The Internet, which is supposed to be killing print journalism, has added much to The New York Times in the form of distinguished online contributors: contrarian Milton scholar Stanley Fish, razor-witted former TV host Dick Cavett and documentary filmmaker Errol Morris ( The Thin Blue Line, The Fog of War and Standard Operating Procedure).
Of these bloggers, Morris is the most eccentric and long-winded. Believing is Seeing, a collection of his columns (without the often illuminating comments of his online readers), is a peripatetic, often fascinating investigation into way we “read” photographs by way of case studies that range from the Crimean War to Abu Ghraib.
Morris, who confesses he does not like to take photographs and whose interest in the medium he describes is both pedantic and prurient, asks interesting questions and then goes to extraordinary lengths to try to answer them. The most obsessive of his investigations is of a pair of photographs by English photographer Roger Fenton made in 1855 in the Crimea.

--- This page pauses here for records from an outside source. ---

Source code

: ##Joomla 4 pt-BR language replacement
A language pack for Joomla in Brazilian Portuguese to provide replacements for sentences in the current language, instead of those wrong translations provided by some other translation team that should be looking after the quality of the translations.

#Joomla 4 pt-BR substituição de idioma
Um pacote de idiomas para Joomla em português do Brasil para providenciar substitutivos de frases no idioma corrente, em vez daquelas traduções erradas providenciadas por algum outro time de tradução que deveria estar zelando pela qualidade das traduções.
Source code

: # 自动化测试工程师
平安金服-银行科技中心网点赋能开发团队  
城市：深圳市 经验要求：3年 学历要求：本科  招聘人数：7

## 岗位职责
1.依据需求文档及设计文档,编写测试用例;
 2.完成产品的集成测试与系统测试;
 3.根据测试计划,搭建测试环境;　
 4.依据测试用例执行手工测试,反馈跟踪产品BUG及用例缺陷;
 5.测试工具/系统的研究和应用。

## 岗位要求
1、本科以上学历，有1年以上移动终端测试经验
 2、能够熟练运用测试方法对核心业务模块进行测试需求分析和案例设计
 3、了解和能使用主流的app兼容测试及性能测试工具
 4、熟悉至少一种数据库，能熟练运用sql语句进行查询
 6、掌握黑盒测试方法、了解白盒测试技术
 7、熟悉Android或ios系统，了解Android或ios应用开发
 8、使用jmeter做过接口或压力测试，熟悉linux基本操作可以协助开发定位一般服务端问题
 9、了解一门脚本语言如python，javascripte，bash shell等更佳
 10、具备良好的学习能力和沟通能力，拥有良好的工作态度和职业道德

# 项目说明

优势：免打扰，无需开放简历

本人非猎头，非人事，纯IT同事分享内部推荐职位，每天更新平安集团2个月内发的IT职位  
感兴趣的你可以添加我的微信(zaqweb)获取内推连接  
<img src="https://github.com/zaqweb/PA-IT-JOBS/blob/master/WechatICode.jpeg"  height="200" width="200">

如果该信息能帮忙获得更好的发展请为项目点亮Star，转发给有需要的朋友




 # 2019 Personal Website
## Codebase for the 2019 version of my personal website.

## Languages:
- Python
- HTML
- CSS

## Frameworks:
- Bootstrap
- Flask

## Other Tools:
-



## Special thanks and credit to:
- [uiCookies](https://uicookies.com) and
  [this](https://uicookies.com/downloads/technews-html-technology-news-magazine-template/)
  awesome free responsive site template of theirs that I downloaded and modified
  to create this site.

Taken from the same camera position, the exposures show a road leading toward a desolate landscape that the British had named the Valley of the Shadow of Death. In one, cannonballs lie strewn in a ditch; in the other, they are scattered over the road. The second image, the one more commonly reproduced, becomes a turning point in the history of photography when the medium switches from being straightforwardly factual to overtly symbolic. Fenton, unlike a history painter who can depict an entire battle, is constrained to focus his camera on a significant, eloquent detail.

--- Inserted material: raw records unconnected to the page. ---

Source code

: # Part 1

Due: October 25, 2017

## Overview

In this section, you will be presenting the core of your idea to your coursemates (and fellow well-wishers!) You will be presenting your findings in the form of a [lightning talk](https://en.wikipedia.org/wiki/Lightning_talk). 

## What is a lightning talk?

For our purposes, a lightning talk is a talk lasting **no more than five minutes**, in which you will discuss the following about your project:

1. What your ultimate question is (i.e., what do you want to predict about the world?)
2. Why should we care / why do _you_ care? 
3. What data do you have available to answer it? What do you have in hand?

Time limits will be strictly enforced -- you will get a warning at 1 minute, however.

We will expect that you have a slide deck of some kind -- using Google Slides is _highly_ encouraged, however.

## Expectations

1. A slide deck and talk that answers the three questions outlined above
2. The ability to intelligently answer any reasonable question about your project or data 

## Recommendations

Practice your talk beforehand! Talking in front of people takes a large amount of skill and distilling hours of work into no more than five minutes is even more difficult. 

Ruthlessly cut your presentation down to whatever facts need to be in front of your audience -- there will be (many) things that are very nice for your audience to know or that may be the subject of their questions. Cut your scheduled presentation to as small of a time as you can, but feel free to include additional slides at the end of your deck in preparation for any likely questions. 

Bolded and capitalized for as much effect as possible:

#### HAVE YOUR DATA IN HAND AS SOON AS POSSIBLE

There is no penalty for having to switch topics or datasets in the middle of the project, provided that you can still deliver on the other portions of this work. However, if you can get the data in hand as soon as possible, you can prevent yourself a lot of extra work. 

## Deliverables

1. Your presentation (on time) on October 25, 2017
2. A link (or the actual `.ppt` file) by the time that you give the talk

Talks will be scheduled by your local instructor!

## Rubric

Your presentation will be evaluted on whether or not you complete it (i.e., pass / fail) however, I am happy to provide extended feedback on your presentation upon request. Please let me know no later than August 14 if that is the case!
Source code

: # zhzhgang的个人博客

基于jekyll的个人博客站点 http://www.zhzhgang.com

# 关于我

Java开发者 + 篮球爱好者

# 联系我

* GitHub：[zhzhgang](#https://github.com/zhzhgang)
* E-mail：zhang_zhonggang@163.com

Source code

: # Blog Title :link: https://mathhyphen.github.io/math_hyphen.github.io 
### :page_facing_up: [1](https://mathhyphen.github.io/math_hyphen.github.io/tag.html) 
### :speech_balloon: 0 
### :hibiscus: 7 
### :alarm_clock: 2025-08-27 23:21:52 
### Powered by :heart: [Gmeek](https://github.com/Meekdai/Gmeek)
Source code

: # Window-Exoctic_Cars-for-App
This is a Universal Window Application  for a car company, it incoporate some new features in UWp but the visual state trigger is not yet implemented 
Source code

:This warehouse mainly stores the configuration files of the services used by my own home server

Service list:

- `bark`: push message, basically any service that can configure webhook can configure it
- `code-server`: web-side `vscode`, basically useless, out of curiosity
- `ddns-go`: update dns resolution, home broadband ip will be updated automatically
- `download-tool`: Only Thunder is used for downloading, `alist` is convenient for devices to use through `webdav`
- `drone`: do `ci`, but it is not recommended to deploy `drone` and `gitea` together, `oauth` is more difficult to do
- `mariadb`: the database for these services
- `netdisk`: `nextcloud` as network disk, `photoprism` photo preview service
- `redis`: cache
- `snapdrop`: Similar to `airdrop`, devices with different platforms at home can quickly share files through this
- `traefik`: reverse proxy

The real question has always been whether the photograph is staged. In her influential but lightly researched On Photography, Susan Sontag claims that Fenton himself oversaw the scattering of the cannonballs. Morris tries to prove her wrong. Perhaps, he suggests, English soldiers had carried out a recycling operation on the cannonballs between exposures. He interviews, at length, half a dozen curators and historians, flies to Crimea, borrows a cannonball from a local museum, photographs the site and then begins to consult pixel-peeping photographic analysts. He ultimately confirms the order in which the images were made, but Fenton’s reason for setting up the photograph remains a mystery.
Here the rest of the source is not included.